Leah Williamson revealed she’s a ‘prove it to deserve it’ person as she oozed confidence on the cover of GQ’s Men Of The Year special

The Lionesses captured the hearts of the nation following their historic win this year after beating Germany 2-1 at the Euro 2022 final. 

Looking every inch the confident woman, the football captain looks effortlessly sophisticated on the cover.

She donned a chic camel coat over a cream blouse which was paired with a red polo neck knit underneath.

Her stylish ensemble was completed with oversized brown trousers as she posed up a storm in front of a goal post.

In another snap the lioness looked stunning in a beige tailored suite which she paired with a cream V-neck jumper

In another snap the lioness looked stunning in a beige tailored suit which she paired with a cream V-neck jumper. 

Her blonde locks fell loose in a centre parting for the iconic shoot and her glam makeup enhanced her natural beauty. 

Elsewhere in the interview Leah admitted that her ‘biggest fear’ is thinking that she ‘didn’t do enough with the moments.’

She explained that she is quite sentimental and wants to make the most of every moment not just the big ones. 

She revealed she carries a 35 mm camera around with her and keeps photographs in an album under her.

Leah posed with the trophy following the UEFA Women’s Euro England 2022 final match between England and Germany at Wembley Stadium

Leah admitted she is afraid of ‘losing time’ and New Years gives her anxiety at the thought of missing the exact moment at midnight. 

She said: ‘It’s the same in football: to look back and think, ”What if?’ What if you’ve wasted that time? What if you could have done it differently? I just never want to feel like that.’

Leah, who is balancing her career in football with training to be an accountant, also spoke about the disparity between men and women’s football when it comes to money and facilities.

She said her team are up against old conventional opinions and it all comes down to money. 

She revealed she is very aware that if women’s football is less visible than men’s that means less money for clubs and less sponsorship.

It has been a whirlwind period for the Lionesses after they beat Germany in the Wembley final earlier this year (pictured UEFA Women’s Euro 2022 final in July)

The game has indeed come a long way from 1921 when the FA voted to ban women’s football, deeming the game to be ‘quite unsuitable for females’.

But even though things are improving slowly for she admitted she is still training to be an accountant in case all of it fails. 

It has been a whirlwind period for Leah and her Lionesses team-mates after they beat Germany in the final at Wembley on July 31 to earn the country’s first major trophy since the 1966 World Cup. 
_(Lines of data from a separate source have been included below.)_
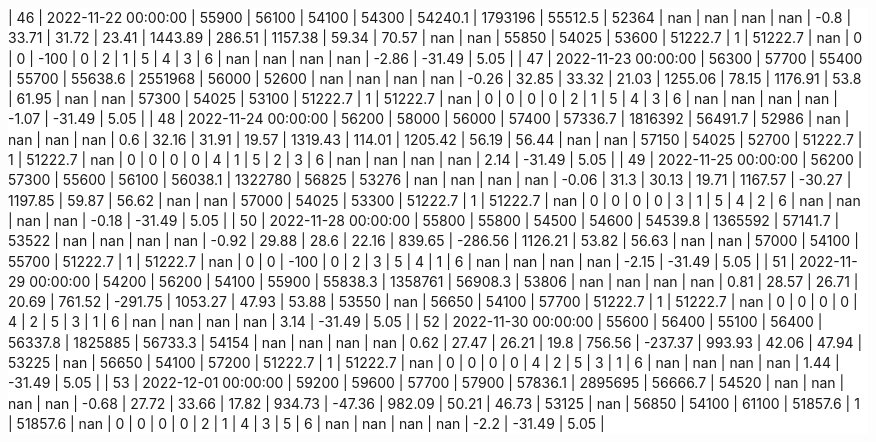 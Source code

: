 |  46 | 2022-11-22 00:00:00 |  55900 |  56100 | 54100 |   54300 |     54240.1 |  1793196 |  55512.5 |    52364 |    nan   |     nan   |     nan   |     nan   | -0.8  |    33.71 |    31.72 |    23.41 |       1443.89 |         286.51 |        1157.38 |           59.34 |           70.57 |   nan   |      nan |   55850 |    54025 |    53600 |        51222.7 |               1 |         51222.7 |           nan   |                    0 |                 0 |           -100 |            0 |           2 |           1 |          5 |            4 |             3 |             6 |           nan |            nan |            nan |            nan |   -2.86 | -31.49 | 5.05 |
|  47 | 2022-11-23 00:00:00 |  56300 |  57700 | 55400 |   55700 |     55638.6 |  2551968 |  56000   |    52600 |    nan   |     nan   |     nan   |     nan   | -0.26 |    32.85 |    33.32 |    21.03 |       1255.06 |          78.15 |        1176.91 |           53.8  |           61.95 |   nan   |      nan |   57300 |    54025 |    53100 |        51222.7 |               1 |         51222.7 |           nan   |                    0 |                 0 |              0 |            0 |           2 |           1 |          5 |            4 |             3 |             6 |           nan |            nan |            nan |            nan |   -1.07 | -31.49 | 5.05 |
|  48 | 2022-11-24 00:00:00 |  56200 |  58000 | 56000 |   57400 |     57336.7 |  1816392 |  56491.7 |    52986 |    nan   |     nan   |     nan   |     nan   |  0.6  |    32.16 |    31.91 |    19.57 |       1319.43 |         114.01 |        1205.42 |           56.19 |           56.44 |   nan   |      nan |   57150 |    54025 |    52700 |        51222.7 |               1 |         51222.7 |           nan   |                    0 |                 0 |              0 |            0 |           4 |           1 |          5 |            2 |             3 |             6 |           nan |            nan |            nan |            nan |    2.14 | -31.49 | 5.05 |
|  49 | 2022-11-25 00:00:00 |  56200 |  57300 | 55600 |   56100 |     56038.1 |  1322780 |  56825   |    53276 |    nan   |     nan   |     nan   |     nan   | -0.06 |    31.3  |    30.13 |    19.71 |       1167.57 |         -30.27 |        1197.85 |           59.87 |           56.62 |   nan   |      nan |   57000 |    54025 |    53300 |        51222.7 |               1 |         51222.7 |           nan   |                    0 |                 0 |              0 |            0 |           3 |           1 |          5 |            4 |             2 |             6 |           nan |            nan |            nan |            nan |   -0.18 | -31.49 | 5.05 |
|  50 | 2022-11-28 00:00:00 |  55800 |  55800 | 54500 |   54600 |     54539.8 |  1365592 |  57141.7 |    53522 |    nan   |     nan   |     nan   |     nan   | -0.92 |    29.88 |    28.6  |    22.16 |        839.65 |        -286.56 |        1126.21 |           53.82 |           56.63 |   nan   |      nan |   57000 |    54100 |    55700 |        51222.7 |               1 |         51222.7 |           nan   |                    0 |                 0 |           -100 |            0 |           2 |           3 |          5 |            4 |             1 |             6 |           nan |            nan |            nan |            nan |   -2.15 | -31.49 | 5.05 |
|  51 | 2022-11-29 00:00:00 |  54200 |  56200 | 54100 |   55900 |     55838.3 |  1358761 |  56908.3 |    53806 |    nan   |     nan   |     nan   |     nan   |  0.81 |    28.57 |    26.71 |    20.69 |        761.52 |        -291.75 |        1053.27 |           47.93 |           53.88 | 53550   |      nan |   56650 |    54100 |    57700 |        51222.7 |               1 |         51222.7 |           nan   |                    0 |                 0 |              0 |            0 |           4 |           2 |          5 |            3 |             1 |             6 |           nan |            nan |            nan |            nan |    3.14 | -31.49 | 5.05 |
|  52 | 2022-11-30 00:00:00 |  55600 |  56400 | 55100 |   56400 |     56337.8 |  1825885 |  56733.3 |    54154 |    nan   |     nan   |     nan   |     nan   |  0.62 |    27.47 |    26.21 |    19.8  |        756.56 |        -237.37 |         993.93 |           42.06 |           47.94 | 53225   |      nan |   56650 |    54100 |    57200 |        51222.7 |               1 |         51222.7 |           nan   |                    0 |                 0 |              0 |            0 |           4 |           2 |          5 |            3 |             1 |             6 |           nan |            nan |            nan |            nan |    1.44 | -31.49 | 5.05 |
|  53 | 2022-12-01 00:00:00 |  59200 |  59600 | 57700 |   57900 |     57836.1 |  2895695 |  56666.7 |    54520 |    nan   |     nan   |     nan   |     nan   | -0.68 |    27.72 |    33.66 |    17.82 |        934.73 |         -47.36 |         982.09 |           50.21 |           46.73 | 53125   |      nan |   56850 |    54100 |    61100 |        51857.6 |               1 |         51857.6 |           nan   |                    0 |                 0 |              0 |            0 |           2 |           1 |          4 |            3 |             5 |             6 |           nan |            nan |            nan |            nan |   -2.2  | -31.49 | 5.05 |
But she previously revealed it has been difficult to get used to, particularly as there is not the financial backing in place in the women’s game to protect players from the side effects of stardom.   
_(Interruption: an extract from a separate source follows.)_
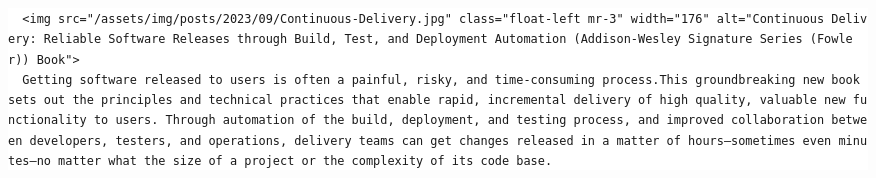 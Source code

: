       <img src="/assets/img/posts/2023/09/Continuous-Delivery.jpg" class="float-left mr-3" width="176" alt="Continuous Delivery: Reliable Software Releases through Build, Test, and Deployment Automation (Addison-Wesley Signature Series (Fowler)) Book">
      Getting software released to users is often a painful, risky, and time-consuming process.This groundbreaking new book sets out the principles and technical practices that enable rapid, incremental delivery of high quality, valuable new functionality to users. Through automation of the build, deployment, and testing process, and improved collaboration between developers, testers, and operations, delivery teams can get changes released in a matter of hours―sometimes even minutes–no matter what the size of a project or the complexity of its code base.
‘If you want to do what we’re doing, I think then you have to accept a certain level of attention,’ the Arsenal defender told The Telegraph. 

Leah and the rest of the Lionesses captured the hearts of the nation following their historic win this year (pictured UEFA Women’s Euro 2022 final in July) 

‘The fame has come with it, but we can’t protect ourselves from it. I worry about things like that, because naturally we’re at the top of our game and history tells you that people will try to bring you down.  

‘We don’t have the same means of protection that somebody very wealthy would, who has that level of fame. The life that we live, we’re not rich, we’re not wealthy. We live normal lives and we do a sport that’s so high profile.

‘That change is difficult I think. I’m just conscious I want to protect the girls from that, because what we’ve done is amazing but it’s literally changed overnight. There was no gradual build-up to it.’

Some Women’s Super League players earn as little as £20,000-a-year and while the best players in the division are paid up to £250,000-a-year, that is still around 50 times less than their male counterparts. 

Every England player reportedly received a bonus of £55,000 for lifting the Euro 2022 trophy, but again this is minute in comparison to the sums on offer in the men’s game.